RBAC roles for workspaces

Azure RBAC is used to configure workspace collaborators' permissions to read and edit entities in the workspace. For a list of roles, see How to use role-based access control in API Management.

To manage APIs and other resources in the workspace, workspace members must be assigned roles (or equivalent permissions using custom roles) scoped to the API Management service, the workspace, and the workspace gateway. The service-scoped role enables referencing certain service-level resources from workspace-level resources. For example, organize a user into a workspace-level group to control API and product visibility.

Note

For easier management, set up Microsoft Entra groups to assign workspace permissions to multiple users.

Workspaces and other API Management features

Workspaces are designed to be self-contained to maximize segregation of administrative access and API runtime. There are several exceptions to ensure higher productivity and enable platform-wide governance, observability, reusability, and API discovery.

  • Resource references - Resources in a workspace can reference other resources in the workspace and selected resources from the service level, such as users, authorization servers, or built-in user groups. They can't reference resources from another workspace.

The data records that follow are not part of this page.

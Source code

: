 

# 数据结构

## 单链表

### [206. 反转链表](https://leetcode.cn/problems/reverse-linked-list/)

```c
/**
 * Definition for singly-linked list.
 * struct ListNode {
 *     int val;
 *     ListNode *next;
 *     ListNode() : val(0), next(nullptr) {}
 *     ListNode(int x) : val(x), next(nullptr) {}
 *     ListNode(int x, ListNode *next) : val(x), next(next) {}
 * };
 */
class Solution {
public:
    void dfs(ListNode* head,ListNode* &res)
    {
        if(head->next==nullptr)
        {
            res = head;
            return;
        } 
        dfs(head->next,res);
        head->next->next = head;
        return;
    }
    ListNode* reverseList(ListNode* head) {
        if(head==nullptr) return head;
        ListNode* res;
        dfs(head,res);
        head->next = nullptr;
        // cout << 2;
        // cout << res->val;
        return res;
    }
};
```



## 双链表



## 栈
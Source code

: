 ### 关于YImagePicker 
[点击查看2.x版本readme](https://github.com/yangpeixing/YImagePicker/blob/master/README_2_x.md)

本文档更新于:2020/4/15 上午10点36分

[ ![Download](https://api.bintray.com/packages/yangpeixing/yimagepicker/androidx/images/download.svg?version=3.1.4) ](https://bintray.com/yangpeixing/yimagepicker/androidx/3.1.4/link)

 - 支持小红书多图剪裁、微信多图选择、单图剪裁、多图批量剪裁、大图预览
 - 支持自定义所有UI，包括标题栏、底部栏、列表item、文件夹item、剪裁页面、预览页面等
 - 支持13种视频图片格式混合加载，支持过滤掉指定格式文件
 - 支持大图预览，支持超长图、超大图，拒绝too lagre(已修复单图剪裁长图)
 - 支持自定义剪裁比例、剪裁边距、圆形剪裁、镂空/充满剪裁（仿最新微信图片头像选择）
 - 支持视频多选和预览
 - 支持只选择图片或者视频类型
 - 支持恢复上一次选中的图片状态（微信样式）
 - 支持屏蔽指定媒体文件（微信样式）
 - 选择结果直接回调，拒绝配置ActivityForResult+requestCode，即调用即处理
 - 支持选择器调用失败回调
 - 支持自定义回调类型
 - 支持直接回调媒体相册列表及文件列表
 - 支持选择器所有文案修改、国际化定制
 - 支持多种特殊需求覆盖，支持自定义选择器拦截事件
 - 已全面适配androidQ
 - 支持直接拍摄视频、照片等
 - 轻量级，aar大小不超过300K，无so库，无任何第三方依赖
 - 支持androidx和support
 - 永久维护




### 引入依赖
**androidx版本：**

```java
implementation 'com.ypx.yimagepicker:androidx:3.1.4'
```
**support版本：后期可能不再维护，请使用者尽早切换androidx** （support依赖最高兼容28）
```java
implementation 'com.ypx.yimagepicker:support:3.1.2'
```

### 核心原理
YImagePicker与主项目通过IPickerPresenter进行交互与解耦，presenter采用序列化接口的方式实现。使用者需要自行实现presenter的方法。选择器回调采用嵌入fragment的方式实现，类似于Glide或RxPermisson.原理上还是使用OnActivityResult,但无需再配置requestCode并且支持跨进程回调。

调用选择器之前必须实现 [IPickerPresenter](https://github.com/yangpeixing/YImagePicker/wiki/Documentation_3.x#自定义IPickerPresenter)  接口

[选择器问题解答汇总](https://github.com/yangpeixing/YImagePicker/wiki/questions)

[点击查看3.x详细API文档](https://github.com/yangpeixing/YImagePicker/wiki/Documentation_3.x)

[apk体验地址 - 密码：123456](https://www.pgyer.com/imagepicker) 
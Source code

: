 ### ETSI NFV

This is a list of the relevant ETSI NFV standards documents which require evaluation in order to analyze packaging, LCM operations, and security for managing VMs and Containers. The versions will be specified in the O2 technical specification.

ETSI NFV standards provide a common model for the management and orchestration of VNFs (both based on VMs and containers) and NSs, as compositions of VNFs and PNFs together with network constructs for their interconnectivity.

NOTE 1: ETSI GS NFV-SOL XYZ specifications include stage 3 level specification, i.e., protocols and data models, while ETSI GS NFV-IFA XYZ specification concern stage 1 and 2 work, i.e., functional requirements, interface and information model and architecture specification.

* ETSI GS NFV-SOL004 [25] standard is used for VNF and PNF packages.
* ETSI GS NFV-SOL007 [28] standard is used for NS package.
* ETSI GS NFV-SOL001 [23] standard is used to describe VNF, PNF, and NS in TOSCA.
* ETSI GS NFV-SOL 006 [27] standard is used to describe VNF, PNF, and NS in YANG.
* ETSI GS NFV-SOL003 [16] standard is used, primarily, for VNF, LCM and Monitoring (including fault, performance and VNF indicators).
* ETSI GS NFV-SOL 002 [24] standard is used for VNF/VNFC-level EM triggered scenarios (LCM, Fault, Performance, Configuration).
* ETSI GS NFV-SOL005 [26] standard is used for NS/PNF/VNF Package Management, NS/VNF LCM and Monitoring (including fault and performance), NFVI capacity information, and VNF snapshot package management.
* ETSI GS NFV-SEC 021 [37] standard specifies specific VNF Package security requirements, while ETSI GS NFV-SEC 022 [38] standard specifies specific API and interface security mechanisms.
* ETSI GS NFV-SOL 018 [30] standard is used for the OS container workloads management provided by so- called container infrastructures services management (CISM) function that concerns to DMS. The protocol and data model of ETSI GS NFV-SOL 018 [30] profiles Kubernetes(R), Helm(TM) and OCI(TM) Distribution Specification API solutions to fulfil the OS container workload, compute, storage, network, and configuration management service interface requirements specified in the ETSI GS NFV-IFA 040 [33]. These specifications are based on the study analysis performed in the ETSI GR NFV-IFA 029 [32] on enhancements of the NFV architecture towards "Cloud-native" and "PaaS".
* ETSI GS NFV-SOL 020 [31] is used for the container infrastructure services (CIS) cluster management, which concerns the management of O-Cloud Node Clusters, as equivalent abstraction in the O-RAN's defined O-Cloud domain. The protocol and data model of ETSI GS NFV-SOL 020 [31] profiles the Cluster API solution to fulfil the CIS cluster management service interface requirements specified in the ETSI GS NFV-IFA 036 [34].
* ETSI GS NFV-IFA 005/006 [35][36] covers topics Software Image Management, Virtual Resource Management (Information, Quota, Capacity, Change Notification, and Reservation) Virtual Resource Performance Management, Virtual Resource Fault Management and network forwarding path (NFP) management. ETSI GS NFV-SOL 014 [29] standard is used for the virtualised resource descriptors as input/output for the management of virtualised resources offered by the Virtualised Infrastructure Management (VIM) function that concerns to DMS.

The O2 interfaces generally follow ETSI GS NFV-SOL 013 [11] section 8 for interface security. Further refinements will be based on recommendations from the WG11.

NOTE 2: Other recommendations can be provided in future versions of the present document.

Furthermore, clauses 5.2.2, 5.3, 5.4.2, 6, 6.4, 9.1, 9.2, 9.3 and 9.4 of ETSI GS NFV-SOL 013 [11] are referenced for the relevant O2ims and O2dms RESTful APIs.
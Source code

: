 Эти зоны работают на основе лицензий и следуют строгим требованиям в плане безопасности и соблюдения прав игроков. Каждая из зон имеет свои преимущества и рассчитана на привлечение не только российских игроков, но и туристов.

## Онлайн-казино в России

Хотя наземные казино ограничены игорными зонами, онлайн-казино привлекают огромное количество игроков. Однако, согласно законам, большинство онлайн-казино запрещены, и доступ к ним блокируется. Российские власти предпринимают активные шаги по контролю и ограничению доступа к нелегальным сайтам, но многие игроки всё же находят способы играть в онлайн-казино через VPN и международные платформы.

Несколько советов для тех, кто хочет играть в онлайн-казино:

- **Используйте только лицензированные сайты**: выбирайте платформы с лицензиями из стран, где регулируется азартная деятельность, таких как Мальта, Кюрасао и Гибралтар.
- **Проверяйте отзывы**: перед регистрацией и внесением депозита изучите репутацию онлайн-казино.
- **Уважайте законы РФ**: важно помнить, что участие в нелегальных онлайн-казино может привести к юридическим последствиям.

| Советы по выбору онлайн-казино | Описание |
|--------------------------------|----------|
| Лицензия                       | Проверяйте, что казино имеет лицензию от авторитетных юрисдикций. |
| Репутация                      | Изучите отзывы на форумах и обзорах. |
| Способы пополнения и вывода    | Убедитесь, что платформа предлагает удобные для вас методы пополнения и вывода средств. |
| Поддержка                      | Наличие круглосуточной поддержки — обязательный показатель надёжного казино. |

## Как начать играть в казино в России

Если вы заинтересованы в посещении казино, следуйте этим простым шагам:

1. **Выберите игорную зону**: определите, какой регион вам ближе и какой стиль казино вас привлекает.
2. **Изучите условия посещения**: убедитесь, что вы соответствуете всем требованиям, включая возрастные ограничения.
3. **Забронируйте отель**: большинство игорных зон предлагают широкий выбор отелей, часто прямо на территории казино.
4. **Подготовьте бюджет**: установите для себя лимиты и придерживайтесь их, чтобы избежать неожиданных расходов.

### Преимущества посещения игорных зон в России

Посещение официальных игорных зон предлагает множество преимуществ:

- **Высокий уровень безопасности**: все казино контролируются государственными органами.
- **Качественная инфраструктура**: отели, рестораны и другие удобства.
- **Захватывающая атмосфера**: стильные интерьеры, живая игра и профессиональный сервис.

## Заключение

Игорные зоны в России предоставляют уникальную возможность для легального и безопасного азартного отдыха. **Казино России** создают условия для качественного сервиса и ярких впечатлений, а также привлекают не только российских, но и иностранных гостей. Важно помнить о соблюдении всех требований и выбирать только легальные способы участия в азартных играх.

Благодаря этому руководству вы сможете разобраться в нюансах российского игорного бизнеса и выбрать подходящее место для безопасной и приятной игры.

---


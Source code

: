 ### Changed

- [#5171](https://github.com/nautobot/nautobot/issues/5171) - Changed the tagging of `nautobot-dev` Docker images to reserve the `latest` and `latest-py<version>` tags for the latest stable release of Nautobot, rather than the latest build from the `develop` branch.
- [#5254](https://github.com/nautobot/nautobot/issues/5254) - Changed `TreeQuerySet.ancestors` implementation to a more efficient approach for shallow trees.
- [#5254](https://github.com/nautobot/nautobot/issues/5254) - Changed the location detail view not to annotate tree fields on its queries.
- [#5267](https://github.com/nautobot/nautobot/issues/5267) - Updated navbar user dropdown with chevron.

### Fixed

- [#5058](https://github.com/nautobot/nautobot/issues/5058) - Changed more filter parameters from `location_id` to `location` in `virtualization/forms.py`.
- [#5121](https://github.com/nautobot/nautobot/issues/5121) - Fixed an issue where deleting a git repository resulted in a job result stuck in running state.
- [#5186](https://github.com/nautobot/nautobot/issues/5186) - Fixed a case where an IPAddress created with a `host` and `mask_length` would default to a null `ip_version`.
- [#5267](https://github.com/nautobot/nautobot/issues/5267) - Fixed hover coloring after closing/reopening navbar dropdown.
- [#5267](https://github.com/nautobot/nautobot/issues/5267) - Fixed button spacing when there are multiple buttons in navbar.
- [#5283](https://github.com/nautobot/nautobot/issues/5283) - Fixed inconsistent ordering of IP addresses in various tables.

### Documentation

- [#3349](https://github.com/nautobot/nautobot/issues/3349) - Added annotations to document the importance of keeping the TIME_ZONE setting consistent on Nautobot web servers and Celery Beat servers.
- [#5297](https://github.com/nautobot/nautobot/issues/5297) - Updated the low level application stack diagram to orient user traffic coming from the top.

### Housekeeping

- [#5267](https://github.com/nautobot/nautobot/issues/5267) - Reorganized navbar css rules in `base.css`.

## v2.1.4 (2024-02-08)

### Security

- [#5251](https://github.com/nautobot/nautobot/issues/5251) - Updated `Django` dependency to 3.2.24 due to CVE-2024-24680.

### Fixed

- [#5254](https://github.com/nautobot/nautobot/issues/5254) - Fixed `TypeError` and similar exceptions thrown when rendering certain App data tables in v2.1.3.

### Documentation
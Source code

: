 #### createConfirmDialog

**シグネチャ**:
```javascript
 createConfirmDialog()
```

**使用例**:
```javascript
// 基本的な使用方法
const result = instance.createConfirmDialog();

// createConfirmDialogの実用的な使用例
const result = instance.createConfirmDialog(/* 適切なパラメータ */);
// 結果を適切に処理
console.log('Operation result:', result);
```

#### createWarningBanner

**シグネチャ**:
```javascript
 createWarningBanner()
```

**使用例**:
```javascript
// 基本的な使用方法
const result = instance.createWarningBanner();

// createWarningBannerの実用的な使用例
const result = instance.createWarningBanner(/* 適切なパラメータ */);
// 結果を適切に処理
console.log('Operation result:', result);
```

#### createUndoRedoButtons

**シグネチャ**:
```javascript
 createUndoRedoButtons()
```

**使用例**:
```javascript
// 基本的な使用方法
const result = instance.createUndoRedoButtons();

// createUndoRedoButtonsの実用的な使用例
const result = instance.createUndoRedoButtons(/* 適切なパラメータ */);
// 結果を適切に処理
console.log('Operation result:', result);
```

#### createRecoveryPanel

    For security reasons, it's not possible to reference service-level resources from workspace-level policies (for example, named values) or by resource names, such as backend-id in the set-backend-service policy.

    Important

    All resources in an API Management service (for example, APIs, products, tags, or subscriptions) need to have unique names, even if they are located in different workspaces. There can't be any resources of the same type and with the same Azure resource name in the same workspace, in other workspaces, or on the service level.

  • Developer portal - Workspaces are an administrative concept and aren't surfaced as such to developer portal consumers, including through the developer portal UI and the underlying API. APIs and products within a workspace can be published to the developer portal, just like APIs and products on the service level.

    Note

    API Management supports assigning authorization servers defined on the service level to APIs within workspaces.

Migrate from preview workspaces

If you created preview workspaces in Azure API Management and want to continue using them, migrate your workspaces to the generally available version by associating a workspace gateway with each workspace.

For details and to learn about other changes that could affect your preview workspaces, see Workspaces breaking changes (March 2025).

Deleting a workspace

Deleting a workspace deletes all its child resources (APIs, products, and so on) and its associated gateway, if you're deleting the workspace using the Azure portal interface. It doesn't delete the API Management instance or other workspaces.